Friday, October 23, 2009

Items Suggesting the Direction of Things


Just in Case: Items Suggesting the Direction of Things
Ross Mackenzie
Thursday, October 22, 2009

On the landscape of happenings suggesting the direction of things these days, maybe you missed...

That Democrats supposedly are "vexed" (in the words of at least one headline) -- vexed -- that the wacky group Acorn is receiving hefty infusions of cash from Big Labor, specifically from the Service Employees International Union. The connection -- apparently a stunning revelation for leftists everywhere -- currently is an issue in states such as Illinois, Kansas, and Virginia.
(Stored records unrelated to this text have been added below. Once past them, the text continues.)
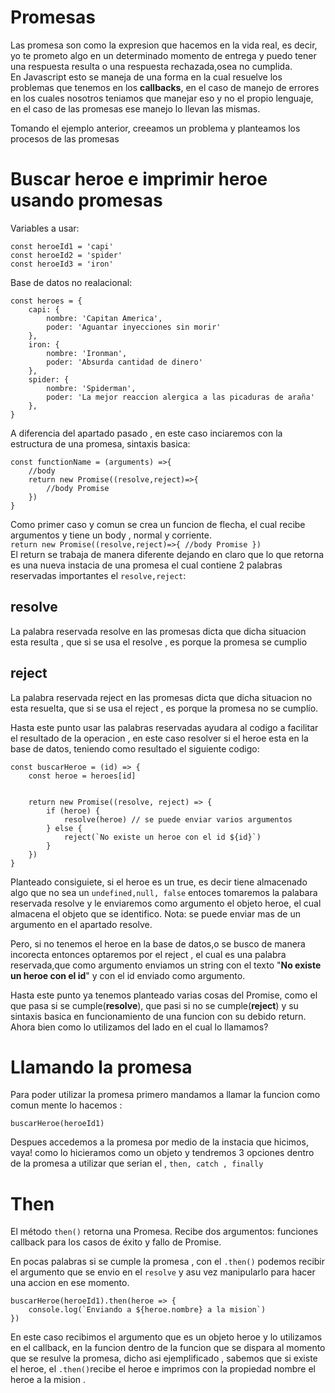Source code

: # Promesas

Las promesa son como la expresion que hacemos en la vida real, es decir, yo te prometo algo en un determinado momento de entrega y puedo tener una respuesta resulta o una respuesta rechazada,osea no cumplida.  
En Javascript esto se maneja de una forma en la cual resuelve los problemas que tenemos en los **callbacks**, en el caso de manejo de errores en los cuales nosotros teniamos que manejar eso y no el propio lenguaje, en el caso de las promesas ese manejo lo llevan las mismas.

Tomando el ejemplo anterior, creeamos un problema y planteamos los procesos de las promesas

# Buscar heroe e imprimir heroe usando promesas

Variables a usar:

```
const heroeId1 = 'capi'
const heroeId2 = 'spider'
const heroeId3 = 'iron'
```

Base de datos no realacional:

```
const heroes = {
    capi: {
        nombre: 'Capitan America',
        poder: 'Aguantar inyecciones sin morir'
    },
    iron: {
        nombre: 'Ironman',
        poder: 'Absurda cantidad de dinero'
    },
    spider: {
        nombre: 'Spiderman',
        poder: 'La mejor reaccion alergica a las picaduras de araña'
    },
}
```

A diferencia del apartado pasado , en este caso inciaremos con la estructura de una promesa, sintaxis basica:

```
const functionName = (arguments) =>{
    //body
    return new Promise((resolve,reject)=>{
        //body Promise
    })
}
```

Como primer caso y comun se crea un funcion de flecha, el cual recibe argumentos y tiene un body , normal y corriente.  
`return new Promise((resolve,reject)=>{ //body Promise })`  
El return se trabaja de manera diferente dejando en claro que lo que retorna es una nueva instacia de una promesa el cual contiene 2 palabras reservadas importantes el `resolve,reject`:

## resolve

La palabra reservada resolve en las promesas dicta que dicha situacion esta resulta , que si se usa el resolve , es porque la promesa se cumplio

## reject

La palabra reservada reject en las promesas dicta que dicha situacion no esta resuelta, que si se usa el reject , es porque la promesa no se cumplío.

Hasta este punto usar las palabras reservadas ayudara al codigo a facilitar el resultado de la operacion , en este caso resolver si el heroe esta en la base de datos, teniendo como resultado el siguiente codigo:

```
const buscarHeroe = (id) => {
    const heroe = heroes[id]


    return new Promise((resolve, reject) => {
        if (heroe) {
            resolve(heroe) // se puede enviar varios argumentos
        } else {
            reject(`No existe un heroe con el id ${id}`)
        }
    })
}

```

Planteado consiguiete, si el heroe es un true, es decir tiene almacenado algo que no sea un `undefined,null, false` entoces tomaremos la palabara reservada resolve y le enviaremos como argumento el objeto heroe, el cual almacena el objeto que se identifico. Nota: se puede enviar mas de un argumento en el apartado resolve.

Pero, si no tenemos el heroe en la base de datos,o se busco de manera incorecta entonces optaremos por el reject , el cual es una palabra reservada,que como argumento enviamos un string con el texto "**No existe un heroe con el id**" y con el id enviado como argumento.

Hasta este punto ya tenemos planteado varias cosas del Promise, como el que pasa si se cumple(**resolve**), que pasi si no se cumple(**reject**) y su sintaxis basica en funcionamiento de una funcion con su debido return. Ahora bien como lo utilizamos del lado en el cual lo llamamos?

# Llamando la promesa

Para poder utilizar la promesa primero mandamos a llamar la funcion como comun mente lo hacemos :

```
buscarHeroe(heroeId1)
```

Despues accedemos a la promesa por medio de la instacia que hicimos, vaya! como lo hicieramos como un objeto y tendremos 3 opciones dentro de la promesa a utilizar que serian el , `then, catch , finally`

# Then

El método `then()` retorna una Promesa. Recibe dos argumentos: funciones callback para los casos de éxito y fallo de Promise.

En pocas palabras si se cumple la promesa , con el `.then()` podemos recibir el argumento que se envio en el `resolve` y asu vez manipularlo para hacer una accion en ese momento.

```
buscarHeroe(heroeId1).then(heroe => {
    console.log(`Enviando a ${heroe.nombre} a la mision`)
})

```
En este caso recibimos el argumento que es un objeto heroe y lo utilizamos en el callback, en la funcion dentro de la funcion que se dispara al momento que se resulve la promesa, dicho asi ejemplificado , sabemos que si existe el heroe, el `.then()`recibe el heroe e imprimos con la propiedad nombre el heroe a la mision .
That, at the urging of Big Labor, lofty congressional Democrats are weighing a national tax on financial transactions to help defray the costs of a move to socialized medicine.

And, in connection with the role of Big Labor in the incumbent regime, maybe you missed this -- from a Wall Street Journal editorial: No trucks from Mexico, no new trade agreements, a sweet deal for the United Auto Workers at GM and Chrysler, tariffs on Chinese tires, and now Big Labor has another demand of the Obama administration: Overturn 75 years of labor policy to sandbag Delta Airlines and unionize transportation workers. Will it get that, too?

THEN, just in case you missed it, as measures of the depression in the newspaper industry, wherein at least six publishers have filed bankruptcy in the past year: (a) Philadelphia's Inquirer and Daily News soon will be sold at auction, with lenders holding $300 million in debt the prospective winners. (b) Similarly, the Chicago Sun-Times likely will be sold for $5 million plus the assumption of about $20 million in liabilities.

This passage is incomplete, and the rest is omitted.